What about buying a used or nearly new Fiat 500?
The Fiat 500 has been on sale since 2008 and as it’s been a big seller since then, there are absolutely loads of examples on the second-hand market. You can buy older models for a few thousand pounds or newer models for around the as-new asking price, but the best-value cars are somewhere in between.
What’s its history?
The Fiat 500 arrived in 2008 and was an instant hit - buyers loved its retro looks and the simple mechanical parts meant that it was affordable to buy. Small engines kept running costs low as well, so it was especially popular with younger drivers.
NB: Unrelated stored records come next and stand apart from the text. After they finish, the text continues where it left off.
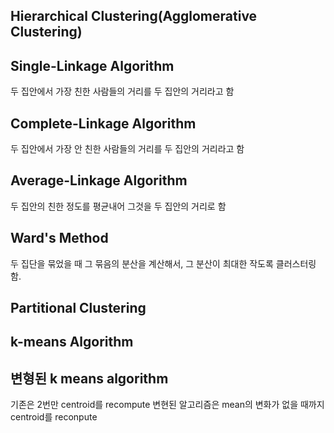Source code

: ## Hierarchical Clustering(Agglomerative Clustering)


## Single-Linkage Algorithm
두 집안에서 가장 친한 사람들의 거리를 두 집안의 거리라고 함


## Complete-Linkage Algorithm
두 집안에서 가장 안 친한 사람들의 거리를 두 집안의 거리라고 함


## Average-Linkage Algorithm
두 집안의 친한 정도를 평균내어 그것을 두 집안의 거리로 함






## Ward's Method
두 집단을 묶었을 때 그 묶음의 분산을 계산해서, 그 분산이 최대한 작도록 클러스터링 함.






## Partitional Clustering


## k-means Algorithm


## 변형된 k means algorithm
기존은 2번만 centroid를 recompute
변현된 알고리즘은 mean의 변화가 없을 때까지 centroid를 reconpute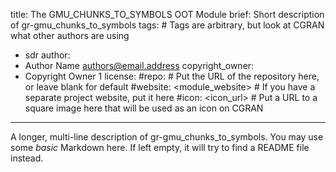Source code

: title: The GMU_CHUNKS_TO_SYMBOLS OOT Module
brief: Short description of gr-gmu_chunks_to_symbols
tags: # Tags are arbitrary, but look at CGRAN what other authors are using
  - sdr
author:
  - Author Name <authors@email.address>
copyright_owner:
  - Copyright Owner 1
license:
#repo: # Put the URL of the repository here, or leave blank for default
#website: <module_website> # If you have a separate project website, put it here
#icon: <icon_url> # Put a URL to a square image here that will be used as an icon on CGRAN
---
A longer, multi-line description of gr-gmu_chunks_to_symbols.
You may use some *basic* Markdown here.
If left empty, it will try to find a README file instead.
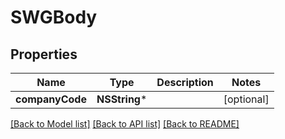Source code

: # SWGBody

## Properties
Name | Type | Description | Notes
------------ | ------------- | ------------- | -------------
**companyCode** | **NSString*** |  | [optional] 

[[Back to Model list]](../README.md#documentation-for-models) [[Back to API list]](../README.md#documentation-for-api-endpoints) [[Back to README]](../README.md)


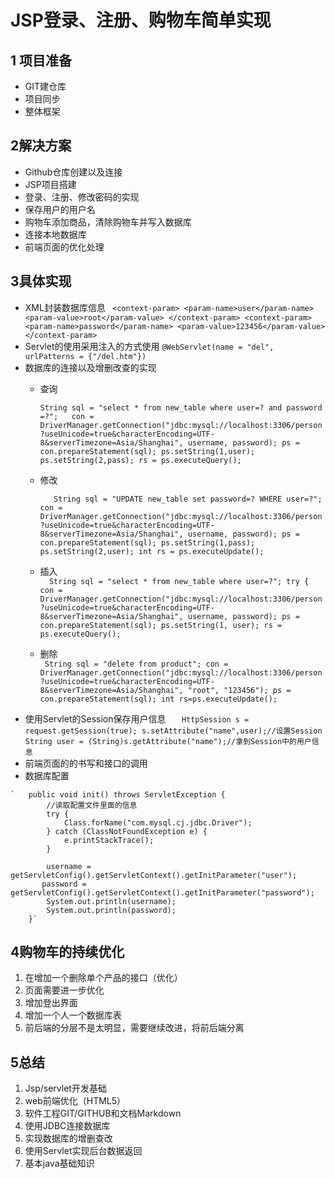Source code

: # JSP登录、注册、购物车简单实现
## 1 项目准备
  + GIT建仓库
  + 项目同步
  + 整体框架
## 2解决方案
  + Github仓库创建以及连接
  + JSP项目搭建
  + 登录、注册、修改密码的实现
  + 保存用户的用户名
  + 购物车添加商品，清除购物车并写入数据库
  + 连接本地数据库
  + 前端页面的优化处理
## 3具体实现 
  + XML封装数据库信息
    ` <context-param>
           <param-name>user</param-name>
           <param-value>root</param-value>
       </context-param>
       <context-param>
           <param-name>password</param-name>
           <param-value>123456</param-value>
       </context-param>`
   + Servlet的使用采用注入的方式使用
      `@WebServlet(name = "del", urlPatterns = {"/del.htm"})`
   + 数据库的连接以及增删改查的实现
      + 查询
      
          `String sql = "select * from new_table where user=? and password =?";  
                 con = DriverManager.getConnection("jdbc:mysql://localhost:3306/person?useUnicode=true&characterEncoding=UTF-8&serverTimezone=Asia/Shanghai", username, password);
                 ps = con.prepareStatement(sql);
                 ps.setString(1,user);
                 ps.setString(2,pass);
                 rs = ps.executeQuery();`
      + 修改
      
        `   String sql = "UPDATE new_table set password=? WHERE user=?";
            con = DriverManager.getConnection("jdbc:mysql://localhost:3306/person?useUnicode=true&characterEncoding=UTF-8&serverTimezone=Asia/Shanghai", username, password);
                   ps = con.prepareStatement(sql);
                   ps.setString(1,pass);
                   ps.setString(2,user);
                   int rs = ps.executeUpdate();`  
      + 插入    
        `  String sql = "select * from new_table where user=?";
                 try {
                     con = DriverManager.getConnection("jdbc:mysql://localhost:3306/person?useUnicode=true&characterEncoding=UTF-8&serverTimezone=Asia/Shanghai", username, password);
                     ps = con.prepareStatement(sql);
                     ps.setString(1, user);
                     rs = ps.executeQuery();`  
      + 删除    
          ` String sql = "delete from product";
                       con = DriverManager.getConnection("jdbc:mysql://localhost:3306/person?useUnicode=true&characterEncoding=UTF-8&serverTimezone=Asia/Shanghai", "root", "123456");
                       ps = con.prepareStatement(sql);
                       int rs=ps.executeUpdate();`
   + 使用Servlet的Session保存用户信息
      `   HttpSession s = request.getSession(true);
                    s.setAttribute("name",user);//设置Session
       String user = (String)s.getAttribute("name");//拿到Session中的用户信息`
   + 前端页面的的书写和接口的调用   
   + 数据库配置

    `   public void init() throws ServletException {
            //读取配置文件里面的信息
            try {
                Class.forName("com.mysql.cj.jdbc.Driver");
            } catch (ClassNotFoundException e) {
                e.printStackTrace();
            }
    
            username = getServletConfig().getServletContext().getInitParameter("user");
           password = getServletConfig().getServletContext().getInitParameter("password");
            System.out.println(username);
            System.out.println(password);
        }`

## 4购物车的持续优化
  1. 在增加一个删除单个产品的接口（优化）
  2. 页面需要进一步优化
  3. 增加登出界面
  4. 增加一个人一个数据库表
  5. 前后端的分层不是太明显，需要继续改进，将前后端分离
## 5总结
  1. Jsp/servlet开发基础
  2. web前端优化（HTML5）
  3. 软件工程GIT/GITHUB和文档Markdown
  4. 使用JDBC连接数据库
  5. 实现数据库的增删查改
  6. 使用Servlet实现后台数据返回
  7. 基本java基础知识
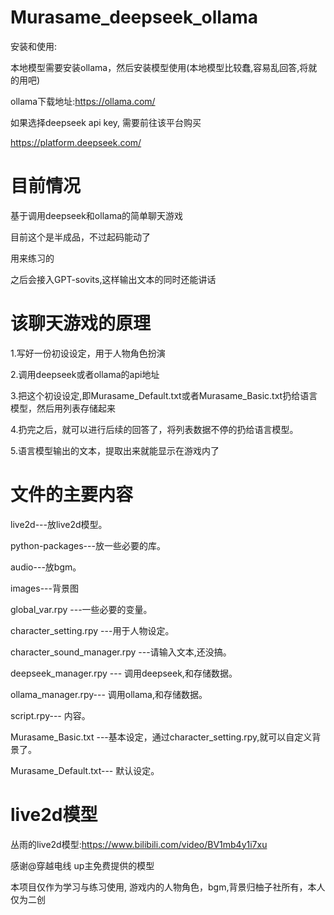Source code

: # Murasame_deepseek_ollama

安装和使用: 

本地模型需要安装ollama，然后安装模型使用(本地模型比较蠢,容易乱回答,将就的用吧)

ollama下载地址:https://ollama.com/   

如果选择deepseek api key, 需要前往该平台购买

https://platform.deepseek.com/

# 目前情况

基于调用deepseek和ollama的简单聊天游戏

目前这个是半成品，不过起码能动了

用来练习的

之后会接入GPT-sovits,这样输出文本的同时还能讲话

# 该聊天游戏的原理

1.写好一份初设设定，用于人物角色扮演 

2.调用deepseek或者ollama的api地址
 
3.把这个初设设定,即Murasame_Default.txt或者Murasame_Basic.txt扔给语言模型，然后用列表存储起来

4.扔完之后，就可以进行后续的回答了，将列表数据不停的扔给语言模型。

5.语言模型输出的文本，提取出来就能显示在游戏内了

# 文件的主要内容

live2d---放live2d模型。

python-packages---放一些必要的库。

audio---放bgm。

images---背景图

global_var.rpy ---一些必要的变量。

character_setting.rpy ---用于人物设定。

character_sound_manager.rpy ---请输入文本,还没搞。

deepseek_manager.rpy --- 调用deepseek,和存储数据。

ollama_manager.rpy--- 调用ollama,和存储数据。

script.rpy--- 内容。

Murasame_Basic.txt ---基本设定，通过character_setting.rpy,就可以自定义背景了。

Murasame_Default.txt--- 默认设定。

# live2d模型
丛雨的live2d模型:https://www.bilibili.com/video/BV1mb4y1i7xu

感谢@穿越电线 up主免费提供的模型

本项目仅作为学习与练习使用, 游戏内的人物角色，bgm,背景归柚子社所有，本人仅为二创

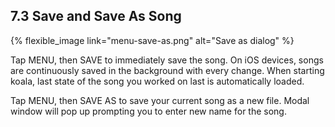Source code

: ---
---

## 7.3 Save and Save As Song

{% flexible_image link="menu-save-as.png" alt="Save as dialog" %}

Tap MENU, then SAVE to immediately save the song. On iOS devices, songs are continuously saved in the background with every change. When starting koala, last state of the song you worked on last is automatically loaded.

Tap MENU, then SAVE AS to save your current song as a new file. Modal window will pop up prompting you to enter new name for the song.
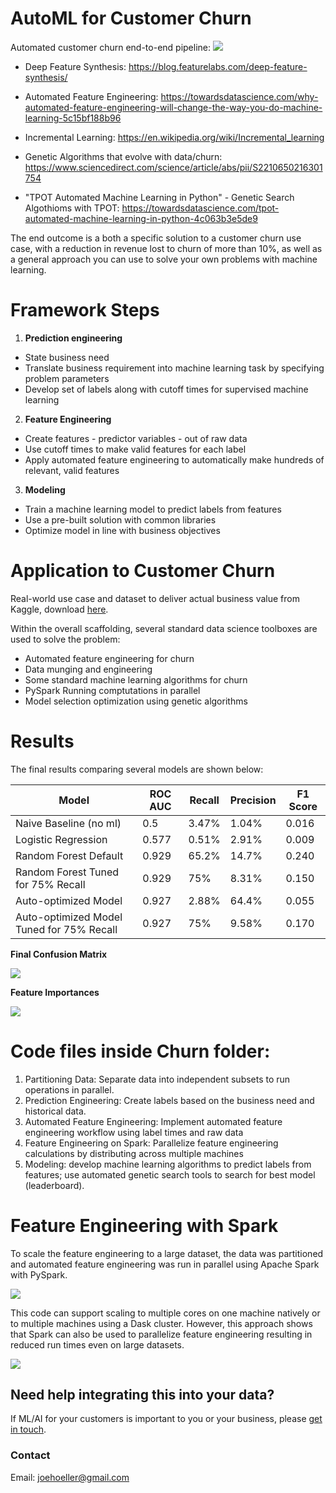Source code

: # AutoML for Customer Churn

Automated customer churn end-to-end pipeline:
![](images/automated-pipeline-customer-churn.png)
* Deep Feature Synthesis: https://blog.featurelabs.com/deep-feature-synthesis/

* Automated Feature Engineering: https://towardsdatascience.com/why-automated-feature-engineering-will-change-the-way-you-do-machine-learning-5c15bf188b96

* Incremental Learning: https://en.wikipedia.org/wiki/Incremental_learning

* Genetic Algorithms that evolve with data/churn: https://www.sciencedirect.com/science/article/abs/pii/S2210650216301754

* "TPOT Automated Machine Learning in Python" - Genetic Search Algothioms with TPOT: https://towardsdatascience.com/tpot-automated-machine-learning-in-python-4c063b3e5de9

The end outcome is a both a specific solution to a customer churn use case, with a reduction in revenue lost to churn of more than 10%, 
as well as a general approach you can use to solve your own problems with machine learning. 

# Framework Steps

1. __Prediction engineering__
  * State business need
  * Translate business requirement into machine learning task by specifying problem parameters
  * Develop set of labels along with cutoff times for supervised machine learning
2. __Feature Engineering__
  * Create features - predictor variables - out of raw data 
  * Use cutoff times to make valid features for each label
  * Apply automated feature engineering to automatically make hundreds of relevant, valid features 
3. __Modeling__
  * Train a machine learning model to predict labels from features
  * Use a pre-built solution with common libraries
  * Optimize model in line with business objectives


# Application to Customer Churn

Real-world use case and dataset to deliver actual business value from Kaggle, download [here](https://www.kaggle.com/c/kkbox-churn-prediction-challenge/data).

Within the overall scaffolding, several standard data science toolboxes are used to solve the problem:

* Automated feature engineering for churn
* Data munging and engineering
* Some standard machine learning algorithms for churn
* PySpark Running comptutations in parallel
* Model selection optimization using genetic algorithms

# Results

The final results comparing several models are shown below:

| Model                                     | ROC AUC | Recall | Precision | F1 Score |
|-------------------------------------------|---------|--------|-----------|----------|
| Naive Baseline (no ml)                    | 0.5     | 3.47%  | 1.04%     | 0.016   |
| Logistic Regression                       | 0.577   | 0.51%  | 2.91%     | 0.009   |
| Random Forest Default                     | 0.929   | 65.2%  | 14.7%     | 0.240   |
| Random Forest Tuned for 75% Recall        | 0.929   | 75%    | 8.31%     | 0.150    |
| Auto-optimized Model                      | 0.927   | 2.88%  | 64.4%     | 0.055   |
| Auto-optimized Model Tuned for 75% Recall | 0.927   | 75%    | 9.58%     | 0.170    |

__Final Confusion Matrix__

![](images/confusion_matrix_rf.png)

__Feature Importances__

![](images/most_important_rf.png)

# Code files inside Churn folder:

1. Partitioning Data: Separate data into independent subsets to run operations in parallel.
2. Prediction Engineering: Create labels based on the business need and historical data.
3. Automated Feature Engineering: Implement automated feature engineering workflow using label times and raw data
4. Feature Engineering on Spark: Parallelize feature engineering calculations by distributing across multiple machines
5. Modeling: develop machine learning algorithms to predict labels from features; use automated genetic search tools to search for best model (leaderboard).

# Feature Engineering with Spark

To scale the feature engineering to a large dataset, the data was partitioned and automated feature engineering was run in parallel
using Apache Spark with PySpark. 

![](images/spark-logo-trademark.png)

This code can support scaling to multiple cores on one machine natively or to multiple machines using a Dask cluster. However, this
approach shows that Spark can also be used to parallelize feature engineering resulting in reduced run times even on large datasets.


![](images/distributed_architecture.png)

## Need help integrating this into your data?

If ML/AI for your customers is important to you or your business, please [get in touch](https://www.linkedin.com/in/computer-vision-engineer/).

### Contact

Email: joehoeller@gmail.com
The initial range included 1.2 and 1.4-litre petrol versions and a 1.3-litre diesel. A two-cylinder 0.9-litre TwinAir model was added to the range later, and then there were a few changes over the years that boosted the power of the diesel and TwinAir engines. A 1.0-litre ‘mild hybrid’ engine was added in 2020, too.
There was a facelift in 2015 that changed the look very slightly, but for the most part the 500 has had the same design all these years. This means even the early cars still look up-to-date and make a great used buy.
Used Fiat 500 (Mk1 2008-present)
We’d make sure you buy carefully if you’re after a cheap early car, as they’re getting quite old now and may need repairs if you’re not careful. Go for a newer model and you can choose the excellent TwinAir engine - though it’s not the most economical - or the new 1.0-litre mild hybrid, which is really efficient. Avoid the diesel versions unless you do a lot of miles each year.